START THE DATA
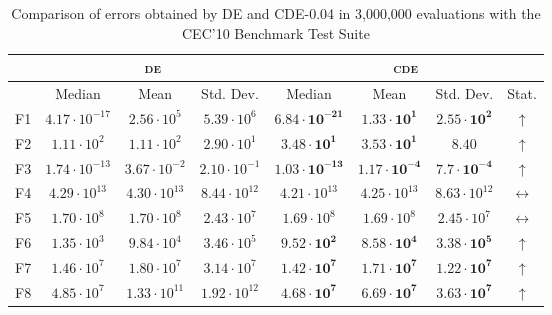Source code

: \begin{table}[!t]
\caption{Comparison of errors obtained by \textsc{DE} and \textsc{CDE}-0.04 in 3,000,000 evaluations with the CEC'10 Benchmark Test Suite}
\label{tab:scalability_1000_cec}
\centering
\begin{scriptsize}
\begin{tabular}{c || c c c | c c c c}
\hline
 & \multicolumn{3}{|c|}{\textsc{de}} & \multicolumn{4}{|c}{\textsc{cde}} \\ \hline
    & Median                 & Mean                  & Std. Dev.             & Median                         & Mean                           & Std. Dev.                      & Stat.               \\ \hline
F1  & $4.17 \cdot 10^{-17}$ & $2.56  \cdot 10^{5}$  & $5.39 \cdot 10^{6}$  & $\mathbf{6.84 \cdot 10^{-21}}$ & $\mathbf{1.33 \cdot 10^{1}}$  & $\mathbf{2.55 \cdot 10^{2}}$ & $\uparrow$ \\ \hline
F2  & $1.11 \cdot 10^{2}$   & $1.11  \cdot 10^{2}$  & $2.90 \cdot 10^{1}$  & $\mathbf{3.48 \cdot 10^{1}}$   & $\mathbf{3.53 \cdot 10^{1}}$  & $\mathbf{8.40}$ & $\uparrow$ \\ \hline
F3  & $1.74 \cdot 10^{-13}$ & $3.67  \cdot 10^{-2}$ & $2.10 \cdot 10^{-1}$ & $\mathbf{1.03 \cdot 10^{-13}}$ & $\mathbf{1.17 \cdot 10^{-4}}$ & $\mathbf{7.7 \cdot 10^{-4}}$ & $\uparrow$ \\ \hline
F4  & $4.29 \cdot 10^{13}$  & $4.30  \cdot 10^{13}$ & $8.44 \cdot 10^{12}$ & $4.21 \cdot 10^{13}$  & $4.25 \cdot 10^{13}$ & $8.63 \cdot 10^{12}$ & $\leftrightarrow$ \\ \hline
F5  & $1.70 \cdot 10^{8}$   & $1.70  \cdot 10^{8}$  & $2.43 \cdot 10^{7}$  & $1.69 \cdot 10^{8}$   & $1.69 \cdot 10^{8}$  & $2.45 \cdot 10^{7}$ & $\leftrightarrow$ \\ \hline
F6  & $1.35 \cdot 10^{3}$   & $9.84  \cdot 10^{4}$  & $3.46 \cdot 10^{5}$  & $\mathbf{9.52 \cdot 10^{2}}$   & $\mathbf{8.58 \cdot 10^{4}}$  & $\mathbf{3.38 \cdot 10^{5}}$ & $\uparrow$ \\ \hline
F7  & $1.46 \cdot 10^{7}$   & $1.80  \cdot 10^{7}$  & $3.14 \cdot 10^{7}$  & $\mathbf{1.42 \cdot 10^{7}}$   & $\mathbf{1.71 \cdot 10^{7}}$  & $\mathbf{1.22 \cdot 10^{7}}$ & $\uparrow$ \\ \hline
F8  & $4.85 \cdot 10^{7}$   & $1.33  \cdot 10^{11}$ & $1.92 \cdot 10^{12}$ & $\mathbf{4.68 \cdot 10^{7}}$   & $\mathbf{6.69 \cdot 10^{7}}$  & $\mathbf{3.63 \cdot 10^{7}}$ & $\uparrow$ \\ \hline

\end{tabular}
\end{scriptsize}
\end{table}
END THE DATA
THE PROBLEM: List all lines from the entries that include the word "begin".

ANSWER FOR THIS EXERCISE:
: \begin{table}[!t]
\begin{scriptsize}
\begin{tabular}{c || c c c | c c c c}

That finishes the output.